Donatella Versace laid out a gleaming white runway for the London launch of Versus Versace that would later get mucked up as the dance floor at the after party.
It was a dramatic backdrop for the mostly black collection by creative director Anthony Vaccarello, who drew on the hallmarks of the Italian house’s glory days in the early Nineties.
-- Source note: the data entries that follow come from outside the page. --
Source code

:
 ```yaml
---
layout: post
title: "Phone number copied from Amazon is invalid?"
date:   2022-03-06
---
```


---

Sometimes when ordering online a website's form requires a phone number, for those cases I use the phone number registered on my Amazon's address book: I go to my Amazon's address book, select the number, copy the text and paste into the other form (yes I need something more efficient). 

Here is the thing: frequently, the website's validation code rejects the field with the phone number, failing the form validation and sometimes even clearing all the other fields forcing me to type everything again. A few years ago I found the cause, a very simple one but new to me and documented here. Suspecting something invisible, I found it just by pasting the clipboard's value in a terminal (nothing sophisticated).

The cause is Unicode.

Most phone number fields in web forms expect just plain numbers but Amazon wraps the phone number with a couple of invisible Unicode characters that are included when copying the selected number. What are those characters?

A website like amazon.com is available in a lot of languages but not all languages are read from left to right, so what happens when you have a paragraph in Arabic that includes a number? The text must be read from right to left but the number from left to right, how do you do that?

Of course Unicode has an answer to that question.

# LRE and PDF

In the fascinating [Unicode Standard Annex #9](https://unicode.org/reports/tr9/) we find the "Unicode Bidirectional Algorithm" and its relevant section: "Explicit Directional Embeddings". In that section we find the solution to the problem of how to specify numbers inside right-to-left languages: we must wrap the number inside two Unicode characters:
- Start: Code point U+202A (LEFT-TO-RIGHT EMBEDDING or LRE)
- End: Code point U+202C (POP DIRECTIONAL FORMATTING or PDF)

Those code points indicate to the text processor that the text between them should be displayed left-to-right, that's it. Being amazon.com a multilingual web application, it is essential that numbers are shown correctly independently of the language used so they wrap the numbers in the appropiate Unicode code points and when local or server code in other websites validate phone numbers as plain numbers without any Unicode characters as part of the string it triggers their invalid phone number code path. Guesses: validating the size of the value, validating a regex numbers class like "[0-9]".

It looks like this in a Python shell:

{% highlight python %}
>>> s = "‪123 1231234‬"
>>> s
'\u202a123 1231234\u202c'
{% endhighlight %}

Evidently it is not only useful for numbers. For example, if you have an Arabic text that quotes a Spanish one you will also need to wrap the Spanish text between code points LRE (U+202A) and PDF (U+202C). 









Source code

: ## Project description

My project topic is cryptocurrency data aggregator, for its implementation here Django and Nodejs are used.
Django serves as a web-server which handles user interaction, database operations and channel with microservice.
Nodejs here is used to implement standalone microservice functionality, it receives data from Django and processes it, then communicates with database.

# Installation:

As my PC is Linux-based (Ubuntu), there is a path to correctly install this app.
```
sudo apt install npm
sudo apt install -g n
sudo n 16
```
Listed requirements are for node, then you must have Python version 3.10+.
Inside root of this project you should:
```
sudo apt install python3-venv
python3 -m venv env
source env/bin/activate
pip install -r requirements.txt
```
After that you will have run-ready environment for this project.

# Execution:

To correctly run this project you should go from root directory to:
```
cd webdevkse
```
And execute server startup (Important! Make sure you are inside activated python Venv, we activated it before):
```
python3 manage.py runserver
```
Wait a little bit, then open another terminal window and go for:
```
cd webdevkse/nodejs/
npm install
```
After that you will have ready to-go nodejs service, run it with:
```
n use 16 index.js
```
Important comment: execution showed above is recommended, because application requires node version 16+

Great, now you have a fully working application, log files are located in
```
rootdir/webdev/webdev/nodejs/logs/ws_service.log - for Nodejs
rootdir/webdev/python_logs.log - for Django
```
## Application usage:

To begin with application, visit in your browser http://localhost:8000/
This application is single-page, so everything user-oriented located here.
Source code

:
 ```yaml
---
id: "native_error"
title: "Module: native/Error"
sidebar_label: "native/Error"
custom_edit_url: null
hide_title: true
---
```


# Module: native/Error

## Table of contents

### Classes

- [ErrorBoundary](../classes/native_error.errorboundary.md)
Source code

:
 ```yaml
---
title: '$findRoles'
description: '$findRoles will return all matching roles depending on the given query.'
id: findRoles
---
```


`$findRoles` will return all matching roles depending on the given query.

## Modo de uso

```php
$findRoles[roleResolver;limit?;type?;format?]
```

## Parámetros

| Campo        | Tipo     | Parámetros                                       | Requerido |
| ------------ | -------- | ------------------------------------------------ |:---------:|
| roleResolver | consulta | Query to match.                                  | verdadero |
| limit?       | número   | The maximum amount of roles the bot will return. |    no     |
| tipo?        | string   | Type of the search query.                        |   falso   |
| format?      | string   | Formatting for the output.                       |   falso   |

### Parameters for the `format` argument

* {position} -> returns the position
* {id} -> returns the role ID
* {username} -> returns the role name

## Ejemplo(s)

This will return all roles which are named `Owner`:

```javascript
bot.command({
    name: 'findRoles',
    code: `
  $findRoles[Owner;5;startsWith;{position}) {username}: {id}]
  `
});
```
There were shades of THAT Elizabeth Hurley dress in the sinuous, nearly-naked gowns that closed the show, and of the famous Peter Lindbergh supermodel photo in the tough bombers, military tailoring and leather dresses with biker zips.
Here was an idealized, polished version of Versace style with its silver hardware, bold botanical prints and demonstrative tailoring – dressier and fussier than what the sneaker-loving London club kids donned to pile into the basement of Victoria House to hear the Howling Bells and mosh to hip-hop.
Taut bomber jackets, low-slung military blazers and sleeveless biker leathers for him and her are likely to get the clicks as the collection went on sale immediately on the Versus Web site the next day. The head-to-toe prints, including vine motifs crawling over denim, might be a tougher sell.
According to management, the Versus brand is hitting its stride following its fair share of false starts and guest designers, with sales set to double this year and flagships just unveiled in New York, Paris and London.